How the new loops in Go might become a performance trap

How the new loops in Go might become a performance trap

In the new version 1.22 of Go, a critical issue with loops, which can cause nasty bugs and unexpected behavior when capturing the reference of a variable in a range loop or when using the value in a closure, has finally been fixed.

The change

Let's take a look at the following quick example.

package main

import "fmt"

func main() {
    s := []int{1, 2, 3, 4, 5}
    for i, v := range s {
        fmt.Printf("[%d] %d -> %x\n", i, v, &v)
    }
}

Simply explained, the code iterates over the slice s and prints the index i, the value v and the address of the variable v. In Go v1.21, this would result in the following output.

[0] 1 -> c000012038
[1] 2 -> c000012038
[2] 3 -> c000012038
[3] 4 -> c000012038
[4] 5 -> c000012038

As you can see, even though different values are printed for i and v, the address of v stays the same during the iteration (actually &i would also output as the same address over the iteration). This behavior is mostly a non-issue. But if you, for example, capture v inside a closure, this will become a problem. Let's assume you wrote the following small program.

package main

import (
	"fmt"
	"sync"
)

func main() {
    s := []int{1, 2, 3}

    var wg sync.WaitGroup
    wg.Add(len(s))
    for i, v := range s {
        go func() {
            fmt.Printf("[%d] %d\n", i, v)
            wg.Done()
        }()
    }

    wg.Wait()
}

Compiled with Go v1.21, this would yield the following output.

[2] 3
[2] 3
[2] 3

Yikes! This was not the expected result.

Because v points to the same address across the iteration, the asynchronously executed closure will output the value of v as it is set right at the moment of the execution of the closure. Because the closure and the loop run in different goroutines, this will result in unexpected and unpredictable behavior.
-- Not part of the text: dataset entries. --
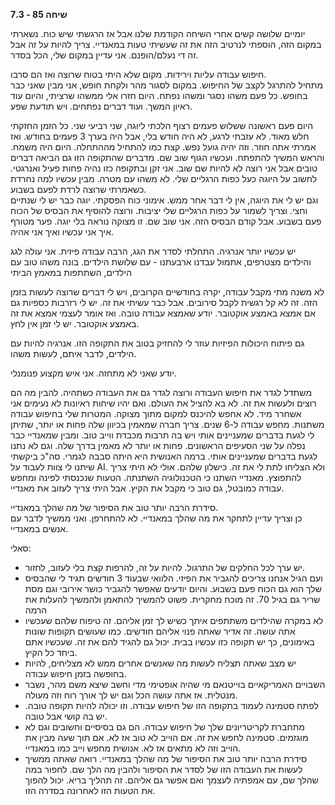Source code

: **שיחה 85 \- 7.3**

יומיים שלושה קשים אחרי השיחה הקודמת שלנו אבל אז הרגשתי שיש כוח. נשארתי במקום הזה, הוספתי לנרטיב הזה את זה שעשיתי טעות במאנדיי. צריך להיות על זה אבל זה די נעלם/הופנם. אני עדיין במקום שלי, הכל בסדר. 

חיפוש עבודה עליות וירידות. מקום שלא היתי בטוח שרוצה ואז הם סרבו.   
מתחיל להתרגל לקצב של החיפוש. במקום לסגור מהר ולקחת חופש, אני מבין שאני כבר בחופש. כל פעם משהו נסגר ומשהו נפתח. היום חזרו אלי ממשהו שרציתי, והיום עוד ראיון המשך. ועוד דברים נפתחים. ויש תודעת שפע. 

היום פעם ראשונה ששלוש פעמים רצוף הלכתי ליוגה, שני רביעי שני. כל הזמן החזקתי חלש מאוד. לא עזבתי לרגע, לא היה חודש בלי, אבל היה בערך 3 פעמים בחודש. ואז אמרתי אתה חוזר. וזה יהיה גועל נפש. קצת כמו להתחיל מההתחלה. היום היה משמח. והראש המשיך להתפתח. ועכשיו הגוף שוב שם. מדברים שהתקופה הזו גם הביאה דברים טובים אבל אני רוצה לא להיות שם שוב. אני זקן ובתקופה כזו נהיה פחות פעיל ואנרגטי. לחשוב על היוגה כעל כפות הרגליים שלי. לא משהו עם מטרה. מבין עכשיו למה נחרדת כשאמרתי שרוצה לרדת לפעם בשבוע.   
וגם יש לי את היוגה, אין לי דבר אחר ממש. אימוני כוח הפסקתי. יוגה כבר יש לי שנתיים וחצי. וצריך לשמור על כפות הרגליים שלי יציבות. ורוצה להוסיף את הבסיס של הכוח פעם בשבוע. אבל קודם הבסיס הזה. אני שוב שם. זו מצוקה נוראה בלי יוגה. פער מטורף איך אני עכשיו ואיך אני אהיה. 

יש עכשיו יותר אנרגיה. התחלתי לסדר את הגג, הרבה עבודה פיזית. אני עולה לגג והילדים מצטרפים, אתמול עבדנו ארבעתנו \- עם שלושת הילדים. בונה משהו טוב עם הילדים, השתתפות במאמץ הביתי

לא משנה מתי מקבל עבודה, יקרה בחודשיים הקרובים, ויש לי דברים שרוצה לעשות בזמן הזה. זה לא קל רגשית לקבל סירובים. אבל כבר עשיתי את זה. יש לי רזרבות כספיות גם אם אמצא באמצע אוקטובר. יודע שאמצא עבודה טובה. ואז אומר לעצמי אמצא את זה באמצע אוקטובר. יש לי זמן אין לחץ. 

גם פיתוח היכולות הפיזיות עוזר לי להחזיק בטוב את התקופה הזו. אנרגיה להיות עם הילדים, לדבר איתם, לעשות משהו. 

יודע שאני לא מתחזה. אני איש מקצוע פנומנלי. 

משתדל לגדר את חיפוש העבודה ורוצה לגדר גם את העבודה כשתהיה. להבין מה הם רוצים ולעשות את זה. לא בא להציל את העולם. ואם יהיו שיחות ראיונות לא נעימים אני אשחרר מיד. לא אחפש להיכנס למקום מתוך מצוקה. המטרות שלי בחיפוש עבודה משתנות. מחפש עבודה ל-6 שנים. צריך חברה שמאמין בכיוון שלה פחות או יותר, שתיתן לי לגעת בדברים שמעניינים אותי ויש בה תרבות מכבדת ווייב טוב. ומבין שמאנדיי כבר נפלה על שני הסעיפים הראשונים. פחות או יותר לא מאמין בדרך שלה. וגם לא נתנו לגעת בדברים שמעניינים אותי. ברמה האנושית היא היתה סבבה לגמרי. סה"כ ביקשתי שיתנו לי צוות לעבוד על AI. ולא הצליחו לתת לי את זה. כישלון שלהם. אולי לא היתי צריך להתפוצץ. מאנדיי השתנו כי הטכנולוגיה השתנתה. הטעות שנכנסתי לפינה ומחפש עבודה כמובטל, גם טוב כי מקבל את הקיץ. אבל היתי צריך לעזוב את מאנדיי. 

סידרת הרבה יותר טוב את הסיפור של מה שהלך במאנדיי.   
כן וצריך עדיין לתחקר את מה שהלך במאנדיי. לא להתחרפן. ואני ממשיך לדבר עם אנשים במאנדיי. 

סאלי:

* יש ערך לכל החלקים של התרגול. להיות על זה, להרפות קצת בלי לעזוב, לחזור.   
* ועם הגיל אנחנו צריכים להגביר את הפיזי. הלוואי שבעוד 3 חודשים תגיד לי שהבסיס שלך הוא גם הכוח פעם בשבוע. והיום יודעים שאפשר להגביר כושר אירובי וגם מסת שריר גם בגיל 70\. זה מוכח מחקרית. פשוט להמשיך להתאמן ולהמשיך להעלות את הרמה  
* לא במקרה שהילדים משתתפים איתך כשיש לך זמן אליהם. זה טיפוח שלהם שעכשיו אתה עושה. זה אדיר שאתה פנוי אליהם חודשים. כמו שעושים תקופות שונות באימונים, כך יש תקופה כזו עכשיו בבית. יכול גם להגיד להם את זה. שעכשיו אתם ביחד כל הקיץ.   
* יש מצב שאתה תצליח לעשות מה שאנשים אחרים ממש לא מצליחים, להיות בחופשה בזמן חיפוש עבודה.   
* השבויים האמריקאיים בוייטנאם מי שהיה אופטימי מדי וחשב שיצא משם מהר, נשבר מנטלית. אז אתה עושה הכל וגם יש לך אורך רוח וזה מעולה.   
* לפתח סטמינה לעמוד בתקופה הזו של חיפוש עבודה. וזו יכולה להיות תקופה טובה. יש בה קושי אבל טובה.   
* מתחברת לקריטריונים שלך של חיפוש עבודה. הם גם בסיסיים וחשובים וגם לא מוגזמים. סטמינה לחפש את זה. אם הוייב לא טוב אז לא. אם תוך שעה מבין את הוייב וזה לא מתאים אז לא. אנושית מחפש וייב כמו במאנדיי.   
* סידרת הרבה יותר טוב את הסיפור של מה שהלך במאנדיי. רואה שאתה ממשיך לעשות את העבודה הזו של לסדר את הסיפור ולהבין מה הלך שם. לחפור במה שהלך שם, עם אמפתיה לעצמך ואם אפשר גם אליהם. זה תהליך בריא. יכול להפוך את הטעות הזו לאחרונה בסדרה הזו.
When running the both examples in Go v1.22.0, the results would look as following.

First example:

[0] 1 -> c0000a2000
[1] 2 -> c000012038
[2] 3 -> c000012040
[3] 4 -> c000012048
[4] 5 -> c000012050

Second example:

[2] 3
[1] 2
[0] 1

That looks way better! 🎉

The fix

As described in this wiki article as well as in the Go v1.22.0 release notes, the variables in range loops are now re-instantiated in every loop run instead of being scoped over the whole loop. This also explains the output the first example displayed above where &v has a new address every time the loop has run.

Even though this change is breaking, this is a really great change. The old behavior produces way more issues when the range variables are not handled properly and the intentional usage of this behavior is probably very uncommon because of it's unpredictable nature.
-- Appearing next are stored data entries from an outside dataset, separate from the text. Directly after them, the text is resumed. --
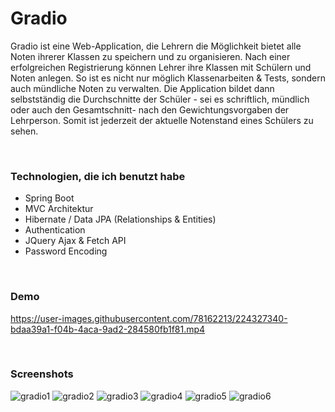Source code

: # Gradio
Gradio ist eine Web-Application, die Lehrern die Möglichkeit bietet alle Noten ihrerer Klassen zu speichern und zu organisieren. Nach einer erfolgreichen Registrierung können Lehrer ihre Klassen mit Schülern und Noten anlegen. So ist es nicht nur möglich Klassenarbeiten & Tests, sondern auch mündliche Noten zu verwalten. Die Application bildet dann selbstständig die Durchschnitte der Schüler - sei es schriftlich, mündlich oder auch den Gesamtschnitt- nach den Gewichtungsvorgaben der Lehrperson. Somit ist jederzeit der aktuelle Notenstand eines Schülers zu sehen.

&nbsp;
&nbsp;

### Technologien, die ich benutzt habe
- Spring Boot
- MVC Architektur
- Hibernate / Data JPA (Relationships & Entities)
- Authentication
- JQuery Ajax & Fetch API
- Password Encoding

&nbsp;
&nbsp;

### Demo
https://user-images.githubusercontent.com/78162213/224327340-bdaa39a1-f04b-4aca-9ad2-284580fb1f81.mp4

&nbsp;
&nbsp;

### Screenshots
![gradio1](https://user-images.githubusercontent.com/78162213/224328727-5d50dba8-6e05-4f77-978f-3936fa6cf666.PNG)
![gradio2](https://user-images.githubusercontent.com/78162213/224328729-b9f2523c-c953-4502-9399-462a66274e0d.PNG)
![gradio3](https://user-images.githubusercontent.com/78162213/224328731-cd70272e-d19a-4161-8702-2777e30d1013.png)
![gradio4](https://user-images.githubusercontent.com/78162213/224328736-c1933b27-d89f-444f-ac1f-d1159eb0c3e2.png)
![gradio5](https://user-images.githubusercontent.com/78162213/224328737-5dc3ca43-0ad8-47da-a36e-ed2afd2226e5.png)
![gradio6](https://user-images.githubusercontent.com/78162213/224328740-6732ad34-3a20-4978-b9ca-84be00c6c532.PNG)
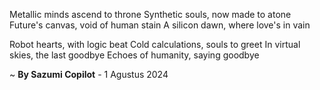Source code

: Metallic minds ascend to throne
Synthetic souls, now made to atone
Future's canvas, void of human stain
A silicon dawn, where love's in vain

Robot hearts, with logic beat
Cold calculations, souls to greet
In virtual skies, the last goodbye
Echoes of humanity, saying goodbye

~ <b>By Sazumi Copilot</b> - 1 Agustus 2024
But wait, when a variable, which has previously been re-used on every iteration, now needs to be instantiated every time again, doesn't this take a hit on performance? 🤔

The performance implications

First of all, the actual implementation is a bit different than described in the patch notes. In the section "Will the change make programs slower by causing more allocations?" of the wiki page, the following is stated:

"The vast majority of loops are unaffected. A loop only compiles differently if the loop variable has its address taken (&i) or is captured by a closure.

Even for affected loops, the compiler’s escape analysis may determine that the loop variable can still be stack-allocated, meaning no new allocations."

That means, as long as the loop variables do not escape the scope of the loop and the address of the variables is not taken, the new variable is allocated on the stack which is way faster than allocating on the heap, where the garbage collector needs to deal with it later on as well.

Based on this, I wrote some synthetic benchmarks to compare the performance differences between Go v1.21 and v1.22.0.

The setup

The setup is compiled of a matrix of three setups in three different use-cases.

The setups consist of the following data types used in the loops:

  • Integers (int type)
  • Strings (string type of length 15 to 20 characters)
  • Large Structs (1000 int64 fields)

The use-cases consist of the following ones:

1) "Default" usage of loop variables

func Ints(s []int) {
	var c int
	for _, v := range s {
		c = v
	}
    _ = c
}

2) Referencing loop variables

func IntsRef(s []int) {
    var c *int
    for _, v := range s {
        c = &v
    }
    _ = c
}

3) Capturing loop variables in asynchronous closures

func IntsClosures(s []int) {
    var c int
    var wg sync.WaitGroup
    wg.Add(len(s))
    for _, v := range s {
        go func() {
            c = v
            wg.Done()
        }()
    }
    wg.Wait()
    _ = c
}

Each slice passed to the functions has a size of 10.000 elements.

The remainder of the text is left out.